Spring Kafka, Spring Cloud Stream, and Avro compatibility Unknown magic byte

robjwilkins :

I have a problem deserializing messages from Kafka topics. The messages have been serialized using spring-cloud-stream and Apache Avro. I am reading them using Spring Kafka and trying to deserialise them. If I use spring-cloud to both produce and consume the messages, then I can deserialize the messages fine. The problem is when I consume them with Spring Kafka and then try to deserialize.

I am using a Schema Registry (both the spring-boot Schema Registry for development, and also a Confluent schema in production), but the deserialization problems seem to occur before event calling the Schema Registry.

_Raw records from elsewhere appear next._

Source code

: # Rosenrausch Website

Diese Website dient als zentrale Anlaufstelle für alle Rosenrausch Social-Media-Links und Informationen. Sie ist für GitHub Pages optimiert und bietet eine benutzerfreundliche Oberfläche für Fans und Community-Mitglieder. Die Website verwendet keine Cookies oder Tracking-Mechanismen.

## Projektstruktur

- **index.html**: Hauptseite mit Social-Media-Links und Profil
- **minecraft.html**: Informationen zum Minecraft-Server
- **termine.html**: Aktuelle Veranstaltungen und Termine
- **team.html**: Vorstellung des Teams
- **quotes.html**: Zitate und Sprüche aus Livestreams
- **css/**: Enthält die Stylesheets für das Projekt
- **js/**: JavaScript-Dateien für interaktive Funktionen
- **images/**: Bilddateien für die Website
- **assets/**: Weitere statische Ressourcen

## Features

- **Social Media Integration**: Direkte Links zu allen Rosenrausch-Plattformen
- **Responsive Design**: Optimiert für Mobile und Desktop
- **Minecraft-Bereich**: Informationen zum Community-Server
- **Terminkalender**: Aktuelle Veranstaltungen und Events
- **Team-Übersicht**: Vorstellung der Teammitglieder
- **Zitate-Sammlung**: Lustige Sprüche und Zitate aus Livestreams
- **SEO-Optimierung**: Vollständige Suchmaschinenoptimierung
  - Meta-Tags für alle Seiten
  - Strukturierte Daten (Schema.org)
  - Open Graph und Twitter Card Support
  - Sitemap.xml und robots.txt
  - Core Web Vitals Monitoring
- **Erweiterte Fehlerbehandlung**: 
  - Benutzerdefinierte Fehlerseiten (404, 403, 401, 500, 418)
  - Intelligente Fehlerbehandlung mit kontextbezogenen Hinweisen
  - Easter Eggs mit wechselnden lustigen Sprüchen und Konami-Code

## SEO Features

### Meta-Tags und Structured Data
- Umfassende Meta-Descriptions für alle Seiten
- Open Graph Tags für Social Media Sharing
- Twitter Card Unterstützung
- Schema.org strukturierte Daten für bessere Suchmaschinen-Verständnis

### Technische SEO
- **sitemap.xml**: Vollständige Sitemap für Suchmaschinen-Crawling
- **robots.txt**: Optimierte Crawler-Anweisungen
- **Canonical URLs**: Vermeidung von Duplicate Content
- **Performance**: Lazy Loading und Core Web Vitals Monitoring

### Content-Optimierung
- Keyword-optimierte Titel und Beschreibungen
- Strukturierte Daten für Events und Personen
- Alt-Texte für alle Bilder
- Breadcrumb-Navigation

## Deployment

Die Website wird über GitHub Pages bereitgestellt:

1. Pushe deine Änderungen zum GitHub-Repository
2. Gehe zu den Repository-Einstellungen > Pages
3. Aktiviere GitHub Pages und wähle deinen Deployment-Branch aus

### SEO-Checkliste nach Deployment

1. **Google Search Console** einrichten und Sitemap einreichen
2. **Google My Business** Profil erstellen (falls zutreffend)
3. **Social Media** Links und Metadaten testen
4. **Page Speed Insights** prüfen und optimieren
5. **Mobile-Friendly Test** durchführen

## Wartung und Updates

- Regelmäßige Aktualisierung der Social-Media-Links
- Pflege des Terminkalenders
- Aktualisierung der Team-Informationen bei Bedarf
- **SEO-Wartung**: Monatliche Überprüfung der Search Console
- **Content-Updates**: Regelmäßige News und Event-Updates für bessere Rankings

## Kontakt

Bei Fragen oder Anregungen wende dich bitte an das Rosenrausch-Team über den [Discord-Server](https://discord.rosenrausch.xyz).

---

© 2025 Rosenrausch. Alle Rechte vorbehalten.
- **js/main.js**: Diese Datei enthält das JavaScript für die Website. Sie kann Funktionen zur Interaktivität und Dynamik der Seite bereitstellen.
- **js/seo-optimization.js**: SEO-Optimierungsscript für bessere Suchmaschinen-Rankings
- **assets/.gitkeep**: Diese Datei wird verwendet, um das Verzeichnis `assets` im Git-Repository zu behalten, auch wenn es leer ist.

Its hard to post all the relevant code on this question, so I have posted it in a repo in git hub: https://github.com/robjwilkins/avro-example

The object I am sending over the topic is just a simple pojo:

@Data
public class Request {
  private String message;
}

The code which produces messages on Kafka looks like this:

@EnableBinding(MessageChannels.class)
@Slf4j
@RequiredArgsConstructor
@RestController
public class ProducerController {

  private final MessageChannels messageChannels;

  @GetMapping("/produce")
  public void produceMessage() {
    Request request = new Request();
    request.setMessage("hello world");
    Message<Request> requestMessage = MessageBuilder.withPayload(request).build();
    log.debug("sending message");
    messageChannels.testRequest().send(requestMessage);
  }
}

and application.yaml:

spring:
  application.name: avro-producer
  kafka:
    bootstrap-servers: localhost:9092
    consumer.group-id: avro-producer
  cloud:
    stream:
      schema-registry-client.endpoint: http://localhost:8071
      schema.avro.dynamic-schema-generation-enabled: true
      kafka:
        binder:
          brokers: ${spring.kafka.bootstrap-servers}
      bindings:
        test-request:
          destination: test-request
          contentType: application/*+avro

Then I have a consumer:

@Slf4j
@Component
public class TopicListener {

    @KafkaListener(topics = {"test-request"})
    public void listenForMessage(ConsumerRecord<String, Request> consumerRecord) {
        log.info("listenForMessage. got a message: {}", consumerRecord);
        consumerRecord.headers().forEach(header -> log.info("header. key: {}, value: {}", header.key(), asString(header.value())));
    }

    private String asString(byte[] byteArray) {
        return new String(byteArray, Charset.defaultCharset());
    }
}

And the project which consumes has application.yaml config:

spring:
  application.name: avro-consumer
  kafka:
    bootstrap-servers: localhost:9092
    consumer:
      group-id: avro-consumer
      value-deserializer: io.confluent.kafka.serializers.KafkaAvroDeserializer
#      value-deserializer: org.apache.kafka.common.serialization.StringDeserializer
      key-deserializer: org.apache.kafka.common.serialization.StringDeserializer
      properties:
        schema.registry.url: http://localhost:8071

When the consumer gets a message it results in an exception:

2019-01-30 20:01:39.900 ERROR 30876 --- [ntainer#0-0-C-1] o.s.kafka.listener.LoggingErrorHandler   : Error while processing: null

org.apache.kafka.common.errors.SerializationException: Error deserializing key/value for partition test-request-0 at offset 43. If needed, please seek past the record to continue consumption.
Caused by: org.apache.kafka.common.errors.SerializationException: Error deserializing Avro message for id -1
Caused by: org.apache.kafka.common.errors.SerializationException: Unknown magic byte!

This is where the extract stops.